Transfer Learning Results for EfficientNet

- 著者らはEfficientNetを一般的に使用される転移学習データセットに評価しました(表6参照)。訓練設定は(Kornblith et al., 2019)と(Huang et al., 2018)から借用し、ImageNetの事前学習チェックポイントを新しいデータセットで微調整しました。

- 表5は転移学習のパフォーマンスを示しています:(1) NASNet-A (Zoph et al., 2018)やInception-v4 (Szegedy et al., 2017)などの公開モデルと比較して、EfficientNetモデルは平均で4.7倍(最大21倍)のパラメータ削減でより高い精度を達成します。


- (2) DAT (Ngiam et al., 2018)やGPipe (Huang et al., 2018)などの最先端モデルと比較しても、EfficientNetモデルは8つのデータセットのうち5つで彼らの精度を上回り、9.6倍少ないパラメータを使用します。
- 一般的に、EfficientNetsはResNet (He et al., 2016)、DenseNet (Huang et al., 2017)、Inception (Szegedy et al., 2017)、NASNet (Zoph et al., 2018)などの既存モデルよりも、桁違いに少ないパラメータで常により高い精度を達成します。


Discussion


- 提案したスケーリング方法とEfficientNetアーキテクチャの寄与を分離するために、図8は同じEfficientNet-B0基準ネットワークの異なるスケーリング方法のImageNet性能を比較しています。全体的に、すべてのスケーリング方法はFLOPSのコストで精度を向上させますが、提案した複合スケーリング方法は他の単一次元スケーリング方法よりも最大2.5%精度を向上させることができ、提案した複合スケーリングの重要性を示しています。

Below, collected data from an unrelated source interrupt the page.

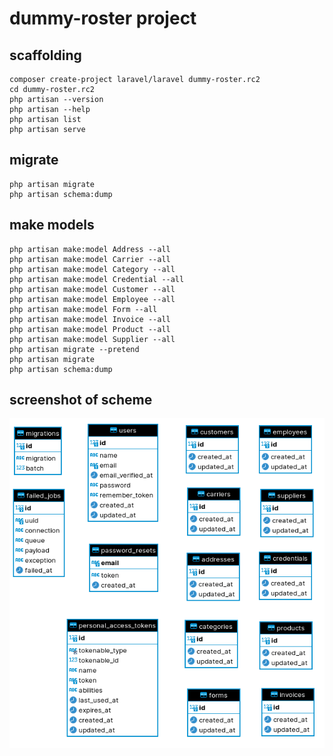 # dummy-roster project

## scaffolding

```shell
composer create-project laravel/laravel dummy-roster.rc2
cd dummy-roster.rc2
php artisan --version
php artisan --help
php artisan list
php artisan serve
```

## migrate

```shell
php artisan migrate
php artisan schema:dump
```

## make models

```shell
php artisan make:model Address --all
php artisan make:model Carrier --all
php artisan make:model Category --all
php artisan make:model Credential --all
php artisan make:model Customer --all
php artisan make:model Employee --all
php artisan make:model Form --all
php artisan make:model Invoice --all
php artisan make:model Product --all
php artisan make:model Supplier --all
php artisan migrate --pretend
php artisan migrate
php artisan schema:dump
```

## screenshot of scheme

![scheme of database](screenshots/dummy_roster_rc2.png)
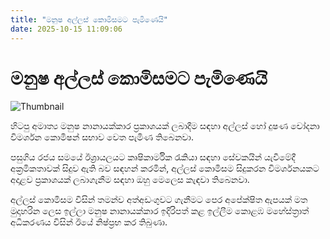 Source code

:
 ```yaml
---
title: "මනුෂ අල්ලස් කොමිසමට පැමිණෙයි"
date: 2025-10-15 11:09:06
---
```


# මනුෂ අල්ලස් කොමිසමට පැමිණෙයි

![Thumbnail](https://helakuru.sgp1.cdn.digitaloceanspaces.com/esana/images/lib/manusha-nanayakkara-media.jpg)

හිටපු අමාත්‍ය මනුෂ නානායක්කාර ප්‍රකාශයක් ලබාදීම සඳහා අල්ලස් හෝ දුෂණ චෝදනා විමර්ශන කොමිෂන් සභාව වෙත පැමිණ තිබෙනවා.

පසුගිය රජය සමයේ ඊශ්‍රායලයට කෘෂිකාර්මික රැකියා සඳහා සේවකයින් යැවීමේදී අක්‍රමිකතාවක් සිදුව ඇති බව සඳහන් කරමින්, අල්ලස් කොමිසම සිදුකරන විමර්ශනයකට අදාළව ප්‍රකාශයක් ලබාගැනීම සඳහා ඔහු මෙලෙස කැඳවා තිබෙනවා.

අල්ලස් කොමිසම විසින් තමන්ව අත්අඩංගුවට ගැනීමට පෙර අපේක්ෂිත ඇපයක් මත මුදාහරින ලෙස ඉල්ලා මනුෂ නානායක්කාර ඉදිරිපත් කළ ඉල්ලීම කොළඹ මහේස්ත්‍රාත් අධිකරණය විසින් ඊයේ නිෂ්ප්‍රභ කර තිබුණා.

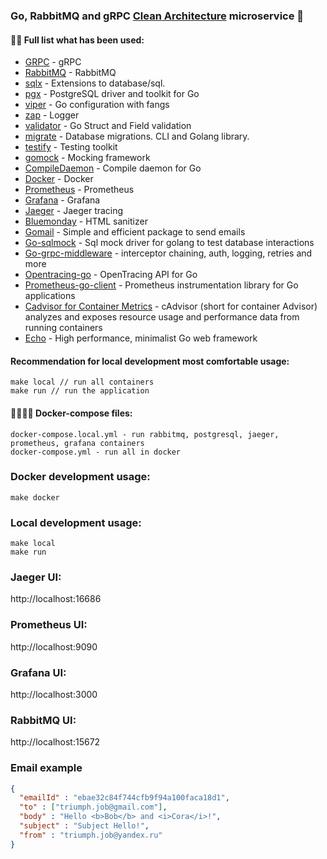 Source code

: ### Go, RabbitMQ and gRPC [Clean Architecture](https://blog.cleancoder.com/uncle-bob/2012/08/13/the-clean-architecture.html) microservice 👋


#### 👨‍💻 Full list what has been used:
* [GRPC](https://grpc.io/) - gRPC
* [RabbitMQ](https://github.com/streadway/amqp) - RabbitMQ
* [sqlx](https://github.com/jmoiron/sqlx) - Extensions to database/sql.
* [pgx](https://github.com/jackc/pgx) - PostgreSQL driver and toolkit for Go
* [viper](https://github.com/spf13/viper) - Go configuration with fangs
* [zap](https://github.com/uber-go/zap) - Logger
* [validator](https://github.com/go-playground/validator) - Go Struct and Field validation
* [migrate](https://github.com/golang-migrate/migrate) - Database migrations. CLI and Golang library.
* [testify](https://github.com/stretchr/testify) - Testing toolkit
* [gomock](https://github.com/golang/mock) - Mocking framework
* [CompileDaemon](https://github.com/githubnemo/CompileDaemon) - Compile daemon for Go
* [Docker](https://www.docker.com/) - Docker
* [Prometheus](https://prometheus.io/) - Prometheus
* [Grafana](https://grafana.com/) - Grafana
* [Jaeger](https://www.jaegertracing.io/) - Jaeger tracing
* [Bluemonday](https://github.com/microcosm-cc/bluemonday) - HTML sanitizer
* [Gomail](https://github.com/go-gomail/gomail/tree/v2) - Simple and efficient package to send emails
* [Go-sqlmock](https://github.com/DATA-DOG/go-sqlmock) - Sql mock driver for golang to test database interactions
* [Go-grpc-middleware](https://github.com/grpc-ecosystem/go-grpc-middleware) - interceptor chaining, auth, logging, retries and more
* [Opentracing-go](https://github.com/opentracing/opentracing-go) - OpenTracing API for Go
* [Prometheus-go-client](https://github.com/prometheus/client_golang) - Prometheus instrumentation library for Go applications
* [Cadvisor for Container Metrics](https://prometheus.io/docs/guides/cadvisor/) - cAdvisor (short for container Advisor) analyzes and exposes resource usage and performance data from running containers
* [Echo](https://github.com/labstack/echo) - High performance, minimalist Go web framework

#### Recommendation for local development most comfortable usage:
    make local // run all containers
    make run // run the application

#### 🙌👨‍💻🚀 Docker-compose files:
    docker-compose.local.yml - run rabbitmq, postgresql, jaeger, prometheus, grafana containers
    docker-compose.yml - run all in docker

### Docker development usage:
    make docker

### Local development usage:
    make local
    make run

### Jaeger UI:

http://localhost:16686

### Prometheus UI:

http://localhost:9090

### Grafana UI:

http://localhost:3000

### RabbitMQ UI:

http://localhost:15672


### Email example
```json
{
  "emailId" : "ebae32c84f744cfb9f94a100faca18d1",
  "to" : ["triumph.job@gmail.com"],
  "body" : "Hello <b>Bob</b> and <i>Cora</i>!",
  "subject" : "Subject Hello!", 
  "from" : "triumph.job@yandex.ru"
}
```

- 提案した複合スケーリング方法が他の方法よりも優れている理由をさらに理解するために、図7は異なるスケーリング方法を持ついくつかの代表的なモデルのクラス活性化マップ(Zhou et al., 2016)を比較しています。これらのモデルはすべて同じ基準からスケーリングされ、その統計は表7に示されています。画像はImageNet検証セットからランダムに選ばれます。図に示されているように、複合スケーリングを持つモデルは、より関連性の高い領域に焦点を当て、より多くのオブジェクトの詳細を捉える傾向があります。他のモデルはオブジェクトの詳細が不足しているか、画像内のすべてのオブジェクトを捉えることができません。


Conclusion

- この論文では、ConvNetのスケーリングを体系的に研究し、ネットワークの幅、深さ、解像度を適切にバランスさせることが、より高い精度と効率性を阻害する重要な要素であることを特定しました。
- この問題を解決するために、著者らは単純で非常に効果的な複合スケーリング方法を提案し、これによりベースラインのConvNetを任意の目標リソース制約に対して原則的にスケールアップすることが可能になり、モデルの効率性を維持します。
- この複合スケーリング方法により、モバイルサイズのEfficientNetモデルを非常に効果的にスケールアップすることができ、パラメータとFLOPSが桁違いに少ない状態で、ImageNetと5つの一般的に使用される転移学習データセットの両方で最先端の精度を超えることができることを示しました。